A high-performance amperometric sensor based on a monodisperse Pt-Au bimetallic nanoporous electrode for determination of hydrogen peroxide released from living cells

Abstract

A neotype electrochemical sensor based on a three-dimensional nanoporous gold (3D-NPG) electrode decorated with ultra-thin platinum nanoparticles (Pt NPs) was fabricated for high-performance electrocatalysis and sensitive determination of hydrogen peroxide (H₂O₂) released from pheochromocytoma (PC12) cells. The monodisperse Pt-Au bimetallic nanoporous (Pt-Au-BNP) electrode prepared by cyclic voltammetry electrodepositing monolayer Pt NPs on the surface of the 3D-NPG electrode was characterized by scanning electron microscopy (SEM), X-ray photoelectron spectroscopy (XPS), and energy-dispersive spectroscopy (EDS). Amperometric response for H₂O₂ measurement was chosen at an applied potential of - 0.4 V. Upon optimal conditions, the wide linear range for the amperometric determination of H₂O₂ was from 0.05 μM to 7.37 mM, with a limit of detection (S/N = 3) of 1.5 × 10^-8 mol/L and a high sensitivity of 1.125 μA μM^-1 cm^-2, certifying the large electrocatalytic action of the Pt-Au-BNP electrode.
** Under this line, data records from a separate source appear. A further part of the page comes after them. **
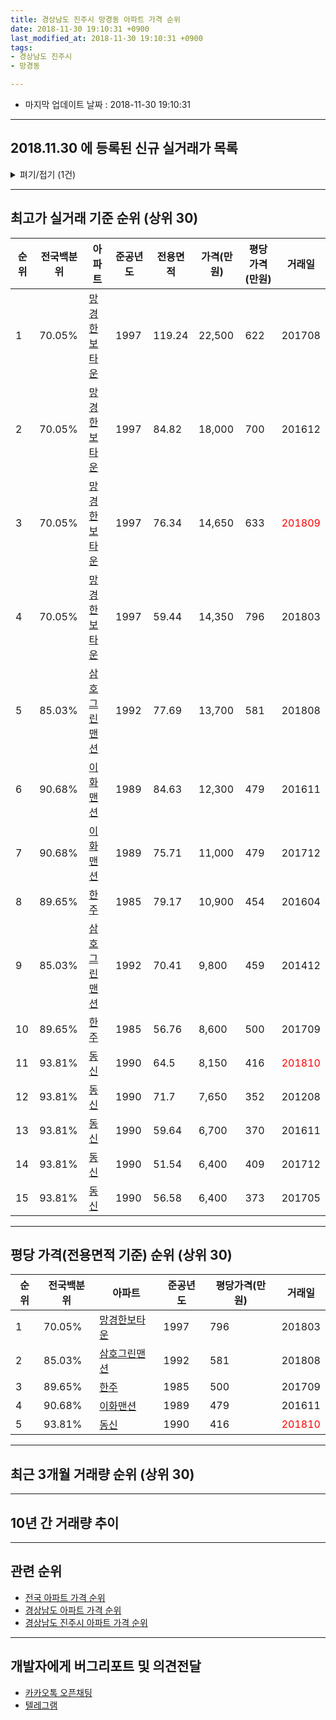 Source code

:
 ```yaml
---
title: 경상남도 진주시 망경동 아파트 가격 순위
date: 2018-11-30 19:10:31 +0900
last_modified_at: 2018-11-30 19:10:31 +0900
tags:
- 경상남도 진주시
- 망경동

---
```


* 마지막 업데이트 날짜 : 2018-11-30 19:10:31

---

## 2018.11.30 에 등록된 신규 실거래가 목록

<details>
<summary>펴기/접기 (1건)</summary>
<div markdown="1">

|아파트|전국백분위|준공년도|전용면적|가격(만원)|평당가격(만원)|거래일|
|---|---|---|---|---|---|---|
|[망경한보타운](https://search.naver.com/search.naver?query=%EA%B2%BD%EC%83%81%EB%82%A8%EB%8F%84+%EC%A7%84%EC%A3%BC%EC%8B%9C+%EB%A7%9D%EA%B2%BD%EB%8F%99+%EB%A7%9D%EA%B2%BD%ED%95%9C%EB%B3%B4%ED%83%80%EC%9A%B4)|70.05%|1997|59.44|11,000|610|<span style="color:red">201811</span>|


</div>
</details>

---

## 최고가 실거래 기준 순위 (상위 30)


|순위|전국백분위|아파트|준공년도|전용면적|가격(만원)|평당가격(만원)|거래일|
|---|---|---|---|---|---|---|---|
|1|70.05%|[망경한보타운](https://search.naver.com/search.naver?query=%EA%B2%BD%EC%83%81%EB%82%A8%EB%8F%84+%EC%A7%84%EC%A3%BC%EC%8B%9C+%EB%A7%9D%EA%B2%BD%EB%8F%99+%EB%A7%9D%EA%B2%BD%ED%95%9C%EB%B3%B4%ED%83%80%EC%9A%B4)|1997|119.24|22,500|622|201708|
|2|70.05%|[망경한보타운](https://search.naver.com/search.naver?query=%EA%B2%BD%EC%83%81%EB%82%A8%EB%8F%84+%EC%A7%84%EC%A3%BC%EC%8B%9C+%EB%A7%9D%EA%B2%BD%EB%8F%99+%EB%A7%9D%EA%B2%BD%ED%95%9C%EB%B3%B4%ED%83%80%EC%9A%B4)|1997|84.82|18,000|700|201612|
|3|70.05%|[망경한보타운](https://search.naver.com/search.naver?query=%EA%B2%BD%EC%83%81%EB%82%A8%EB%8F%84+%EC%A7%84%EC%A3%BC%EC%8B%9C+%EB%A7%9D%EA%B2%BD%EB%8F%99+%EB%A7%9D%EA%B2%BD%ED%95%9C%EB%B3%B4%ED%83%80%EC%9A%B4)|1997|76.34|14,650|633|<span style="color:red">201809</span>|
|4|70.05%|[망경한보타운](https://search.naver.com/search.naver?query=%EA%B2%BD%EC%83%81%EB%82%A8%EB%8F%84+%EC%A7%84%EC%A3%BC%EC%8B%9C+%EB%A7%9D%EA%B2%BD%EB%8F%99+%EB%A7%9D%EA%B2%BD%ED%95%9C%EB%B3%B4%ED%83%80%EC%9A%B4)|1997|59.44|14,350|796|201803|
|5|85.03%|[삼호그린맨션](https://search.naver.com/search.naver?query=%EA%B2%BD%EC%83%81%EB%82%A8%EB%8F%84+%EC%A7%84%EC%A3%BC%EC%8B%9C+%EB%A7%9D%EA%B2%BD%EB%8F%99+%EC%82%BC%ED%98%B8%EA%B7%B8%EB%A6%B0%EB%A7%A8%EC%85%98)|1992|77.69|13,700|581|201808|
|6|90.68%|[이화맨션](https://search.naver.com/search.naver?query=%EA%B2%BD%EC%83%81%EB%82%A8%EB%8F%84+%EC%A7%84%EC%A3%BC%EC%8B%9C+%EB%A7%9D%EA%B2%BD%EB%8F%99+%EC%9D%B4%ED%99%94%EB%A7%A8%EC%85%98)|1989|84.63|12,300|479|201611|
|7|90.68%|[이화맨션](https://search.naver.com/search.naver?query=%EA%B2%BD%EC%83%81%EB%82%A8%EB%8F%84+%EC%A7%84%EC%A3%BC%EC%8B%9C+%EB%A7%9D%EA%B2%BD%EB%8F%99+%EC%9D%B4%ED%99%94%EB%A7%A8%EC%85%98)|1989|75.71|11,000|479|201712|
|8|89.65%|[한주](https://search.naver.com/search.naver?query=%EA%B2%BD%EC%83%81%EB%82%A8%EB%8F%84+%EC%A7%84%EC%A3%BC%EC%8B%9C+%EB%A7%9D%EA%B2%BD%EB%8F%99+%ED%95%9C%EC%A3%BC)|1985|79.17|10,900|454|201604|
|9|85.03%|[삼호그린맨션](https://search.naver.com/search.naver?query=%EA%B2%BD%EC%83%81%EB%82%A8%EB%8F%84+%EC%A7%84%EC%A3%BC%EC%8B%9C+%EB%A7%9D%EA%B2%BD%EB%8F%99+%EC%82%BC%ED%98%B8%EA%B7%B8%EB%A6%B0%EB%A7%A8%EC%85%98)|1992|70.41|9,800|459|201412|
|10|89.65%|[한주](https://search.naver.com/search.naver?query=%EA%B2%BD%EC%83%81%EB%82%A8%EB%8F%84+%EC%A7%84%EC%A3%BC%EC%8B%9C+%EB%A7%9D%EA%B2%BD%EB%8F%99+%ED%95%9C%EC%A3%BC)|1985|56.76|8,600|500|201709|
|11|93.81%|[동신](https://search.naver.com/search.naver?query=%EA%B2%BD%EC%83%81%EB%82%A8%EB%8F%84+%EC%A7%84%EC%A3%BC%EC%8B%9C+%EB%A7%9D%EA%B2%BD%EB%8F%99+%EB%8F%99%EC%8B%A0)|1990|64.5|8,150|416|<span style="color:red">201810</span>|
|12|93.81%|[동신](https://search.naver.com/search.naver?query=%EA%B2%BD%EC%83%81%EB%82%A8%EB%8F%84+%EC%A7%84%EC%A3%BC%EC%8B%9C+%EB%A7%9D%EA%B2%BD%EB%8F%99+%EB%8F%99%EC%8B%A0)|1990|71.7|7,650|352|201208|
|13|93.81%|[동신](https://search.naver.com/search.naver?query=%EA%B2%BD%EC%83%81%EB%82%A8%EB%8F%84+%EC%A7%84%EC%A3%BC%EC%8B%9C+%EB%A7%9D%EA%B2%BD%EB%8F%99+%EB%8F%99%EC%8B%A0)|1990|59.64|6,700|370|201611|
|14|93.81%|[동신](https://search.naver.com/search.naver?query=%EA%B2%BD%EC%83%81%EB%82%A8%EB%8F%84+%EC%A7%84%EC%A3%BC%EC%8B%9C+%EB%A7%9D%EA%B2%BD%EB%8F%99+%EB%8F%99%EC%8B%A0)|1990|51.54|6,400|409|201712|
|15|93.81%|[동신](https://search.naver.com/search.naver?query=%EA%B2%BD%EC%83%81%EB%82%A8%EB%8F%84+%EC%A7%84%EC%A3%BC%EC%8B%9C+%EB%A7%9D%EA%B2%BD%EB%8F%99+%EB%8F%99%EC%8B%A0)|1990|56.58|6,400|373|201705|


---

## 평당 가격(전용면적 기준) 순위 (상위 30)


|순위|전국백분위|아파트|준공년도|평당가격(만원)|거래일|
|---|---|---|---|---|---|
|1|70.05%|[망경한보타운](https://search.naver.com/search.naver?query=%EA%B2%BD%EC%83%81%EB%82%A8%EB%8F%84+%EC%A7%84%EC%A3%BC%EC%8B%9C+%EB%A7%9D%EA%B2%BD%EB%8F%99+%EB%A7%9D%EA%B2%BD%ED%95%9C%EB%B3%B4%ED%83%80%EC%9A%B4)|1997|796|201803|
|2|85.03%|[삼호그린맨션](https://search.naver.com/search.naver?query=%EA%B2%BD%EC%83%81%EB%82%A8%EB%8F%84+%EC%A7%84%EC%A3%BC%EC%8B%9C+%EB%A7%9D%EA%B2%BD%EB%8F%99+%EC%82%BC%ED%98%B8%EA%B7%B8%EB%A6%B0%EB%A7%A8%EC%85%98)|1992|581|201808|
|3|89.65%|[한주](https://search.naver.com/search.naver?query=%EA%B2%BD%EC%83%81%EB%82%A8%EB%8F%84+%EC%A7%84%EC%A3%BC%EC%8B%9C+%EB%A7%9D%EA%B2%BD%EB%8F%99+%ED%95%9C%EC%A3%BC)|1985|500|201709|
|4|90.68%|[이화맨션](https://search.naver.com/search.naver?query=%EA%B2%BD%EC%83%81%EB%82%A8%EB%8F%84+%EC%A7%84%EC%A3%BC%EC%8B%9C+%EB%A7%9D%EA%B2%BD%EB%8F%99+%EC%9D%B4%ED%99%94%EB%A7%A8%EC%85%98)|1989|479|201611|
|5|93.81%|[동신](https://search.naver.com/search.naver?query=%EA%B2%BD%EC%83%81%EB%82%A8%EB%8F%84+%EC%A7%84%EC%A3%BC%EC%8B%9C+%EB%A7%9D%EA%B2%BD%EB%8F%99+%EB%8F%99%EC%8B%A0)|1990|416|<span style="color:red">201810</span>|


---

## 최근 3개월 거래량 순위 (상위 30)


<div style="width:100%;">
    <canvas id="deal_count_ranking" height="250"></canvas>
</div>


<script>
new Chart(document.getElementById("deal_count_ranking"), {
    type: 'horizontalBar',
    data: {
        labels: ['망경한보타운', '동신', '이화맨션'],
        datasets: [{
            label: '실거래 수',
            data: [6, 2, 1],
            borderColor: "rgba(255, 0, 128, 1)",
            backgroundColor: "rgba(255, 0, 128, 0.5)",
            fill: false,
        }]
    },
    options: {
        responsive: true,
        title: {
            display: true,
            text: '최근 3개월 거래량 순위'
        },
        tooltips: {
            mode: 'index',
            intersect: false,
            callbacks: {
                title: function(tooltipItems, data) {
                    return "실거래 수:";
                },
                label: function(tooltipItem, data) {
                    return data.labels[tooltipItem.index] + ": " + tooltipItem.xLabel;
                }
            }
        },
        hover: {
            mode: 'nearest',
            intersect: true
        },
        scales: {
            xAxes: [{
                display: true,
                scaleLabel: {
                    display: true,
                    labelString: '실거래 수'
                },
                ticks: {
                    suggestedMin: 0,
                }
            }],
            yAxes: [{
                display: true,
                ticks: {
                    autoSkip: false,
                    callback: function(value, index, values) {
                        if (value.length > 15)
                            return value.substr(0, 13) + "...";
                        else
                            return value;
                    }
                },
                scaleLabel: {
                    display: false,
                }
            }]
        }
    }
});

</script>


---

## 10년 간 거래량 추이


<div style="width:100%;">
    <canvas id="deal_progress" height="250"></canvas>
</div>

<script>
new Chart(document.getElementById("deal_progress"), {
    type: 'line',
    data: {
        labels: ['200811','200812','200901','200902','200903','200904','200905','200906','200907','200908','200909','200910','200911','200912','201001','201002','201003','201004','201005','201006','201007','201008','201009','201010','201011','201012','201101','201102','201103','201104','201105','201106','201107','201108','201109','201110','201111','201112','201201','201202','201203','201204','201205','201206','201207','201208','201209','201210','201211','201212','201301','201302','201303','201304','201305','201306','201307','201308','201309','201310','201311','201312','201401','201402','201403','201404','201405','201406','201407','201408','201409','201410','201411','201412','201501','201502','201503','201504','201505','201506','201507','201508','201509','201510','201511','201512','201601','201602','201603','201604','201605','201606','201607','201608','201609','201610','201611','201612','201701','201702','201703','201704','201705','201706','201707','201708','201709','201710','201711','201712','201801','201802','201803','201804','201805','201806','201807','201808','201809','201810','201811'],
        datasets: [{
            label: '실거래 수',
            pointRadius: 1,
            data: [2, 3, 1, 4, 10, 5, 1, 1, 4, 3, 6, 6, 5, 9, 8, 10, 18, 12, 11, 2, 5, 4, 1, 6, 4, 5, 6, 6, 2, 5, 7, 2, 1, 4, 5, 5, 3, 7, 6, 7, 5, 3, 1, 6, 1, 3, 3, 3, 5, 4, 2, 10, 9, 6, 8, 2, 5, 5, 6, 4, 3, 7, 5, 3, 4, 11, 2, 6, 7, 9, 7, 7, 3, 8, 9, 3, 5, 13, 7, 6, 4, 9, 4, 12, 7, 3, 9, 5, 4, 8, 4, 3, 8, 1, 4, 5, 10, 2, 5, 8, 10, 4, 6, 2, 5, 5, 9, 3, 7, 3, 6, 2, 5, 9, 3, 2, 3, 5, 3, 4, 2],
            borderColor: "rgba(255, 201, 14, 1)",
            backgroundColor: "rgba(255, 201, 14, 0.5)",
            fill: true,
        }]
    },
    options: {
        responsive: true,
        title: {
            display: true,
            text: '10년간 거래량 추이'
        },
        tooltips: {
            mode: 'index',
            intersect: false,
        },
        hover: {
            mode: 'nearest',
            intersect: true
        },
        scales: {
            xAxes: [{
                display: true,
                scaleLabel: {
                    display: true,
                    labelString: '년/월'
                }
            }],
            yAxes: [{
                display: true,
                ticks: {
                    suggestedMin: 0,
                },
                scaleLabel: {
                    display: true,
                    labelString: '실거래 수'
                }
            }]
        }
    }
});

</script>


---

## 관련 순위

- [전국 아파트 가격 순위](https://inasie.github.io/apt-ranking/전국)
- [경상남도 아파트 가격 순위](https://inasie.github.io/apt-ranking/경상남도)
- [경상남도 진주시 아파트 가격 순위](https://inasie.github.io/apt-ranking/경상남도-진주시)


---

## 개발자에게 버그리포트 및 의견전달

- [카카오톡 오픈채팅](https://open.kakao.com/o/gLJUAP4)
- [텔레그램](https://t.me/inasie)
The proposed sensor has been successfully applied to the dynamic determination of H₂O₂ released from PC12 cells (from which the H₂O₂ generated by each cell was about 52.5 amol) with negligible interference. Thus, the proposed new electrochemical sensor displays potential applications for the dynamic, real-time monitoring of key small molecules secreted by living cells, further deepening the understanding of cell behavior stimulated by foreign materials. Graphical Abstract .

Keywords: H2O2; Monodisperse Pt–Au bimetallic nanoporous electrode; PC12 cells; Three-dimensional nanoporous gold.